I also give any commissioner first dibs on side studies generated as a result of the commission, a new idea I started to employ when this got started, and that new sub category of play has been even more exciting and fun that the commission itself. It means I can employ sum ink, recursive styles, pencil sketches, crayon studies, alternative designs… whatever into the act of creating the final. It also means for those excited by the commission, they despite not being the commissioner, can get access to even more affordable and accessable work they could not otherwise attain. All of this grows the audience, grows the toolkit and forces my brain to operate outside of the usual fence lines. Having a long list of these to accomplish has forced this into a dominant act of obligated play that has made my work week very much changed over the last few months, and has made my work better overall because I am essentially forced to continue to outdo myself with each successive commission, and sometime illustrate what might be otherwise impossible. It’s like speed dating with movie posters or books covers, except these are free of title considerations and can simply be works of art that celebrate their source. Period. When I had to recently do a second approach to Bong Joon Ho’s MEMORIES OF MURDER shortly after doing a poster for it with NEON, for The Criterion Collection release… it was months of working up commission pieces in rapid fire that gave my brain the flexibility to do this at all. It primed my engine, and by the time the second ask came in I was able to make a wholly different set of work for the same film that wasn’t a diminishment of the effort’s first go. I know for stone cold fact this act of play is how this was at all possible.

 

PLAYING HOOKY

This of the three discussed today is the least codified in that it only requires ESCAPE. Just get out of the studio. play an xbox game, go for a drive, take a walk in the forest, get take out and eat it on the porch, or simply read a book. (I would suggest a nap can be included but I dint think that either qualifies nor am I a nap person so… NO NAPS). That old canard that the brains till keeps working the problem when you’re not is true and its here where the art/work benefits reside. I actually have forced into my ongoing work schedule a bit of breathing room before finalizing anything to allow for the fresh eyed glances that distance from a thing can bring. I also find that when out, listing to an audiobook or whatever, my brain is electrified with new ideas I want to chase back at the studio- an impossibility without leaving it in the first place. This act of play as a result may well be the most important one.

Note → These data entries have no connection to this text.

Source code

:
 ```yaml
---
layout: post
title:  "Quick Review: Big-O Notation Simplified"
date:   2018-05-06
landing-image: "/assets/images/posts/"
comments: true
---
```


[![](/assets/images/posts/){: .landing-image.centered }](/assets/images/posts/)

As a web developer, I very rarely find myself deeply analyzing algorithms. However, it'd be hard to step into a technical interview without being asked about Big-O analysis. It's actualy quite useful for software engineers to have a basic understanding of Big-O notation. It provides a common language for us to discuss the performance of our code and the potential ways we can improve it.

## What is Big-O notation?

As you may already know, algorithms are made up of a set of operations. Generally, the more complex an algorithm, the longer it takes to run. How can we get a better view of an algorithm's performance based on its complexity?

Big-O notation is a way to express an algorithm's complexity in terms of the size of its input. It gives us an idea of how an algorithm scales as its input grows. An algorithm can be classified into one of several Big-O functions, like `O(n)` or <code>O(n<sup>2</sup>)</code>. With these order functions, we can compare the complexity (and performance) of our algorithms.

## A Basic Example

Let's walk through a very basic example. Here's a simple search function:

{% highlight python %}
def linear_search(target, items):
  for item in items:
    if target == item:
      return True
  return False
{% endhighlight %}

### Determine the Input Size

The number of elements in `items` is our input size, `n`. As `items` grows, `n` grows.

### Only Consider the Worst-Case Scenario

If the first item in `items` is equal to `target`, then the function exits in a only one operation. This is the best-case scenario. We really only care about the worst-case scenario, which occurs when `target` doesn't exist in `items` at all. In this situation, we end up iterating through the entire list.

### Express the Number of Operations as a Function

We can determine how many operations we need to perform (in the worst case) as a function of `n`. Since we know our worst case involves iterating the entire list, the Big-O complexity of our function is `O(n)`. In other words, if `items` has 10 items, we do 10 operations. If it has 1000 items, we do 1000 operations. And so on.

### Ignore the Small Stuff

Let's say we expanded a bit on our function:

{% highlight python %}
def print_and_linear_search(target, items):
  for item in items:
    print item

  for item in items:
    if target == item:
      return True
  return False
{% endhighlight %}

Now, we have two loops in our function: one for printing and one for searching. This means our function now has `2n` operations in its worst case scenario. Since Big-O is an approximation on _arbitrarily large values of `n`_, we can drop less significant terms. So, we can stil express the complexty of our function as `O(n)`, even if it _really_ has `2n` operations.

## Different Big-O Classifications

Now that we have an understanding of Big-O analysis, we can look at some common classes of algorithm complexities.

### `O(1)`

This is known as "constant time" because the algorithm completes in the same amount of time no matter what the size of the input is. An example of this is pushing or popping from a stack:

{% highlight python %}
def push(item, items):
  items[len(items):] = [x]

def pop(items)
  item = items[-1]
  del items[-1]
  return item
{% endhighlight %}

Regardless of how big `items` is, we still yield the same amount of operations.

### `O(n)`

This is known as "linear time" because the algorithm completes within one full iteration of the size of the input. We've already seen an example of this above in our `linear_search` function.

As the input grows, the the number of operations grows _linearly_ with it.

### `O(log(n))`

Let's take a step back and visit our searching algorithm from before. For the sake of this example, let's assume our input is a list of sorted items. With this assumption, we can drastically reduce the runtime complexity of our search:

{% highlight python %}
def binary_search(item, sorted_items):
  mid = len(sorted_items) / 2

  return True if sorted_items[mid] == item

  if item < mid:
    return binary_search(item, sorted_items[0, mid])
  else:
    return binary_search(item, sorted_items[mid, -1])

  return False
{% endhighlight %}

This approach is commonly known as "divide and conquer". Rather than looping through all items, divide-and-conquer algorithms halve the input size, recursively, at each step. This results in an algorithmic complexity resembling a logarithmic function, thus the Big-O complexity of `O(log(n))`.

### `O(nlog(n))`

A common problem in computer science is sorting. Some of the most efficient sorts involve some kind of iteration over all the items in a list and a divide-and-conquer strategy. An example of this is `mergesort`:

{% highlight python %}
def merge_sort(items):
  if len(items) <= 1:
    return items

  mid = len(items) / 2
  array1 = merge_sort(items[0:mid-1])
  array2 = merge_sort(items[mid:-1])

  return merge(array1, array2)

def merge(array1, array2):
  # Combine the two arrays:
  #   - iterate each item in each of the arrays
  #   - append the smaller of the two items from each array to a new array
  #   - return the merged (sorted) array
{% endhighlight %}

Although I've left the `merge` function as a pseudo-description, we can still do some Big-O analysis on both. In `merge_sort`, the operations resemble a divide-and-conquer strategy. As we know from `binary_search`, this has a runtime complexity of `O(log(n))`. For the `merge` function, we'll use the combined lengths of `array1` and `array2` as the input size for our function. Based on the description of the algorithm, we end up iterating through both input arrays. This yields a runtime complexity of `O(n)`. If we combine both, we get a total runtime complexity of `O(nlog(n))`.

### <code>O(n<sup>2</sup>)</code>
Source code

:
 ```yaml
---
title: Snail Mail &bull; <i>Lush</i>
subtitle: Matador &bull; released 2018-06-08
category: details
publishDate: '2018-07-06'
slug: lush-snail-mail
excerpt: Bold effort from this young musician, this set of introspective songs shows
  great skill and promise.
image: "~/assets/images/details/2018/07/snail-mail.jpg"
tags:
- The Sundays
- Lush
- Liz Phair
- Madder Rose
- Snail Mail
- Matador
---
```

But whatever you’re approach to it, (and please for the love of all that’s holy, assume your own ways to institutionalize play that differs from my own), simply put PLAY IS ESSENTIAL. It doesn’t;t necessarily come unbidden and is the first to run out the door under the pressure of life’s obligations. It is a delicate and important flower to protect and nurture and all to easy to forget. Our culture in the U.S. does not really encourage play beyond childhood, and that’s a sad and silly thing for sure. You aren’t going to be encouraged to do it, you also might feel a sense of guilt in trying it out. I still do. But like Marcellus Wallace intoned to poor, broken-down Bruce Willis, “F^$#* that S#!t, this attitude only hurts it never helps”. Play is your artistic fountain of youth. For us old codgers its the only way we can stave off falling into forever patterns or becoming stale and the entropy that can come for years of working and being rewarded for a fixed style or approach. It keeps you limber, alive and ready for the new, and play in areas that scare you or make you nervous should never be seen as warnings off of dangerous territory, but reason why you must attack them with all the creative fury you can muster. The kids are right, and we have a lot to learn from them. After all, who among us didn’t get into this business because of our own childhood play? I know I did.